What is required
An exact copy of the entries is required, with every image omitted.

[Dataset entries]

□ □ □ □ □

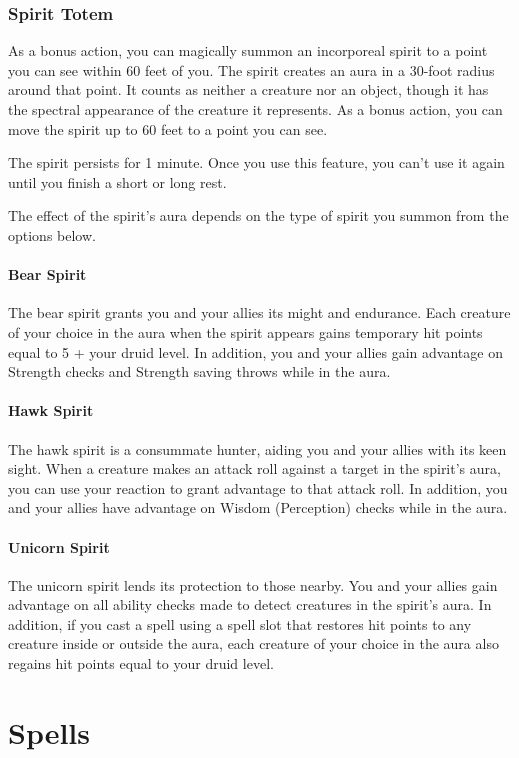 \documentclass[letterpaper,openany,oneside,twocolumn]{book}
\begin{document}
\subsubsection*{Spirit Totem}
As a bonus action, you can magically summon an incorporeal spirit to a point you can see within 60 feet of you. The spirit creates an aura in a 30-foot radius around that point. It counts as neither a creature nor an object, though it has the spectral appearance of the creature it represents. As a bonus action, you can move the spirit up to 60 feet to a point you can see.

The spirit persists for 1 minute. Once you use this feature, you can't use it again until you finish a short or long rest.

The effect of the spirit's aura depends on the type of spirit you summon from the options below.

\paragraph*{Bear Spirit} The bear spirit grants you and your allies its might and endurance. Each creature of your choice in the aura when the spirit appears gains temporary hit points equal to 5 + your druid level. In addition, you and your allies gain advantage on Strength checks and Strength saving throws while in the aura.

\paragraph*{Hawk Spirit} The hawk spirit is a consummate hunter, aiding you and your allies with its keen sight. When a creature makes an attack roll against a target in the spirit's aura, you can use your reaction to grant advantage to that attack roll. In addition, you and your allies have advantage on Wisdom (Perception) checks while in the aura.

\paragraph*{Unicorn Spirit} The unicorn spirit lends its protection to those nearby. You and your allies gain advantage on all ability checks made to detect creatures in the spirit's aura. In addition, if you cast a spell using a spell slot that restores hit points to any creature inside or outside the aura, each creature of your choice in the aura also regains hit points equal to your druid level.

\section*{Spells}
\end{document}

□ □ □ □ □

Answer to this task
 \documentclass[letterpaper,openany,oneside,twocolumn]{book}
\begin{document}
\subsubsection*{Spirit Totem}
As a bonus action, you can magically summon an incorporeal spirit to a point you can see within 60 feet of you. The spirit creates an aura in a 30-foot radius around that point. It counts as neither a creature nor an object, though it has the spectral appearance of the creature it represents. As a bonus action, you can move the spirit up to 60 feet to a point you can see.

The spirit persists for 1 minute. Once you use this feature, you can't use it again until you finish a short or long rest.

The effect of the spirit's aura depends on the type of spirit you summon from the options below.

\paragraph*{Bear Spirit} The bear spirit grants you and your allies its might and endurance. Each creature of your choice in the aura when the spirit appears gains temporary hit points equal to 5 + your druid level. In addition, you and your allies gain advantage on Strength checks and Strength saving throws while in the aura.

\paragraph*{Hawk Spirit} The hawk spirit is a consummate hunter, aiding you and your allies with its keen sight. When a creature makes an attack roll against a target in the spirit's aura, you can use your reaction to grant advantage to that attack roll. In addition, you and your allies have advantage on Wisdom (Perception) checks while in the aura.

\paragraph*{Unicorn Spirit} The unicorn spirit lends its protection to those nearby. You and your allies gain advantage on all ability checks made to detect creatures in the spirit's aura. In addition, if you cast a spell using a spell slot that restores hit points to any creature inside or outside the aura, each creature of your choice in the aura also regains hit points equal to your druid level.

\section*{Spells}
\end{document}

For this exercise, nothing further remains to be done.